§ Raw data:
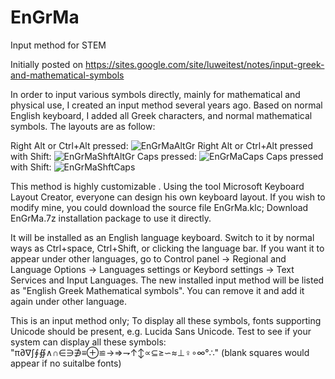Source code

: # EnGrMa

Input method for STEM

Initially posted on https://sites.google.com/site/luweitest/notes/input-greek-and-mathematical-symbols

In order to input various symbols directly, mainly for mathematical and physical use,  I created an input method several years ago. Based on normal English keyboard, I added all Greek characters, and normal mathematical symbols. The layouts are as follow:

Right Alt or Ctrl+Alt pressed:
![EnGrMaAltGr](https://user-images.githubusercontent.com/13092868/146492280-ae74e0db-94da-4634-ae00-0a7f1ab8e667.jpg)
Right Alt or Ctrl+Alt pressed with Shift:
![EnGrMaShftAltGr](https://user-images.githubusercontent.com/13092868/146492943-ff78c1b0-6eca-409f-b8c4-effb44bf000b.jpg)
Caps pressed:
![EnGrMaCaps](https://user-images.githubusercontent.com/13092868/146493038-4e006892-4c7c-4a75-9873-6b01451d65c3.jpg)
Caps pressed with Shift:
![EnGrMaShftCaps](https://user-images.githubusercontent.com/13092868/146493063-18f7153b-4ed4-4261-bd82-d1a0e6067a29.jpg)

This method is highly customizable . Using the tool Microsoft Keyboard Layout Creator, everyone can design his own keyboard layout. If you wish to modify mine, you could download the source file EnGrMa.klc; Download EnGrMa.7z installation package to use it directly.

It will be installed as an English language keyboard. Switch to it by normal ways as  Ctrl+space, Ctrl+Shift, or clicking the language bar. If you want it to appear under other languages, go to Control panel → Regional and Language Options →  Languages settings or Keybord settings → Text Services and Input Languages. The new installed input method will be listed as "English Greek Mathematical symbols". You can remove it and add it again under other language.

This is an input method only; To display all these symbols, fonts supporting Unicode should be present, e.g. Lucida Sans Unicode. Test to see if your system can display all these symbols: "π∂∇∫∮∯∧∩∈∋∌≡⊕≌→⇒⇁↑↕∝⊆≥∽≈⊥♀∘∞°∴" (blank squares would appear if no suitalbe fonts)
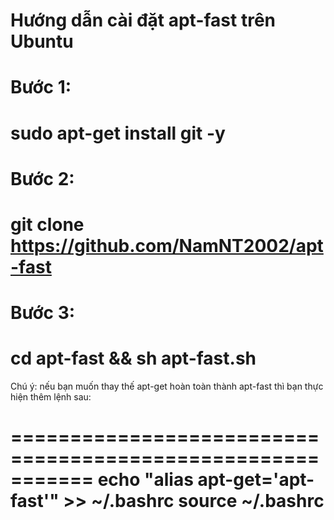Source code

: Hướng dẫn cài đặt apt-fast trên Ubuntu
======================================
Bước 1:
==============================================
sudo apt-get install git -y
==============================================
Bước 2:
==============================================
git clone https://github.com/NamNT2002/apt-fast
==============================================
Bước 3:
==============================================
cd apt-fast && sh apt-fast.sh
==============================================
Chú ý: nếu bạn muốn thay thế apt-get hoàn toàn thành apt-fast thì bạn thực hiện thêm lệnh sau:

===========================================================
echo "alias apt-get='apt-fast'" >> ~/.bashrc
source ~/.bashrc    
===========================================================
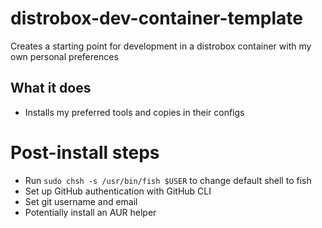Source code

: # distrobox-dev-container-template
Creates a starting point for development in a distrobox container with my own personal preferences

## What it does
- Installs my preferred tools and copies in their configs

# Post-install steps
- Run `sudo chsh -s /usr/bin/fish $USER` to change default shell to fish
- Set up GitHub authentication with GitHub CLI
- Set git username and email
- Potentially install an AUR helper
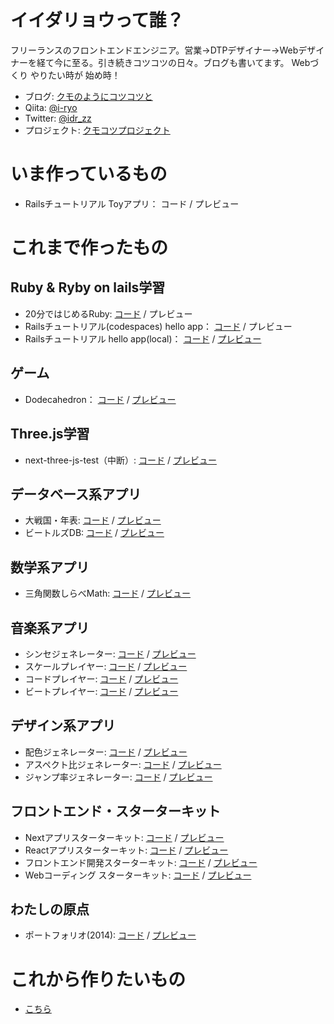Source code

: # イイダリョウって誰？

フリーランスのフロントエンドエンジニア。営業→DTPデザイナー→Webデザイナーを経て今に至る。引き続きコツコツの日々。ブログも書いてます。 Webづくり やりたい時が 始め時！

* ブログ: [クモのようにコツコツと](https://www.i-ryo.com)
* Qiita: [@i-ryo](https://qiita.com/i-ryo)
* Twitter: [@idr_zz](https://twitter.com/idr_zz)
* プロジェクト: [クモコツプロジェクト](https://github.com/ryo-i/kumokotsu-project)

# いま作っているもの

- Railsチュートリアル Toyアプリ： コード / プレビュー

# これまで作ったもの

## Ruby & Ryby on lails学習

- 20分ではじめるRuby: [コード](https://github.com/ryo-i/get-started-with-ruby-in-20-minutes) / プレビュー
- Railsチュートリアル(codespaces) hello app： [コード](https://github.com/ryo-i/hello_app) / プレビュー
- Railsチュートリアル hello app(local)： [コード](https://github.com/ryo-i/rails_hello_app) / [プレビュー](https://rails-hello-app-n5t3.onrender.com/)

## ゲーム

- Dodecahedron： [コード](https://github.com/ryo-i/next-three-js-test/blob/main/components/Inner_069.tsx) / [プレビュー](https://next-three-js-test.vercel.app/test/069)

## Three.js学習

- next-three-js-test（中断）: [コード](https://github.com/ryo-i/next-three-js-test) / [プレビュー](https://next-three-js-test.vercel.app/)

## データベース系アプリ

* 大戦国・年表: [コード](https://github.com/ryo-i/dai-sengoku-nenpyo) / [プレビュー](https://dai-sengoku-nenpyo.vercel.app)
* ビートルズDB: [コード](https://github.com/ryo-i/beatles-db) / [プレビュー](https://beatles-db.vercel.app/)

## 数学系アプリ

* 三角関数しらべMath: [コード](https://github.com/ryo-i/sankaku-kansu-shirabe-math) / [プレビュー](https://sankaku-kansu-shirabe-math.vercel.app/)

## 音楽系アプリ
* シンセジェネレーター: [コード](https://github.com/ryo-i/synth-generator) / [プレビュー](https://synth-generator.vercel.app/)
* スケールプレイヤー: [コード](https://github.com/ryo-i/scale-player) / [プレビュー](https://scale-player.vercel.app/)
* コードプレイヤー: [コード](https://github.com/ryo-i/chord-player) / [プレビュー](https://chord-player.vercel.app)
* ビートプレイヤー: [コード](https://github.com/ryo-i/beat-player) / [プレビュー](https://beat-player.vercel.app/)

## デザイン系アプリ
* 配色ジェネレーター: [コード](https://github.com/ryo-i/color-scheme-generator) / [プレビュー](https://color-scheme-generator.vercel.app)
* アスペクト比ジェネレーター: [コード](https://github.com/ryo-i/aspect-ratio-generator) / [プレビュー](https://aspect-ratio-generator.vercel.app)
* ジャンプ率ジェネレーター: [コード](https://github.com/ryo-i/jump-rate-generator-2) / [プレビュー](https://jump-rate-generator-2.vercel.app/)

## フロントエンド・スターターキット
* Nextアプリスターターキット: [コード](https://github.com/ryo-i/next-app-started) / [プレビュー](https://next-app-started.vercel.app/)
* Reactアプリスターターキット: [コード](https://github.com/ryo-i/react-app-started) / [プレビュー](https://ryo-i.github.io/react-app-started/)
* フロントエンド開発スターターキット: [コード](https://github.com/ryo-i/front-end-getting-sterted) / [プレビュー](https://ryo-i.github.io/front-end-getting-sterted/dest/)
* Webコーディング スターターキット: [コード](https://github.com/ryo-i/web-coding-getting-sterted) / [プレビュー](https://ryo-i.github.io/web-coding-getting-sterted/)

## わたしの原点
* ポートフォリオ(2014): [コード](https://github.com/ryo-i/i-ryo_portfolio-2014) / [プレビュー](https://ryo-i.github.io/i-ryo_portfolio-2014/)

# これから作りたいもの

* [こちら](https://github.com/ryo-i/kumokotsu-project/blob/main/README.md)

§ Assignment:
Above are some records; copy each line there that contains "distrobox".

§ Worked solution:
: # distrobox-dev-container-template
Creates a starting point for development in a distrobox container with my own personal preferences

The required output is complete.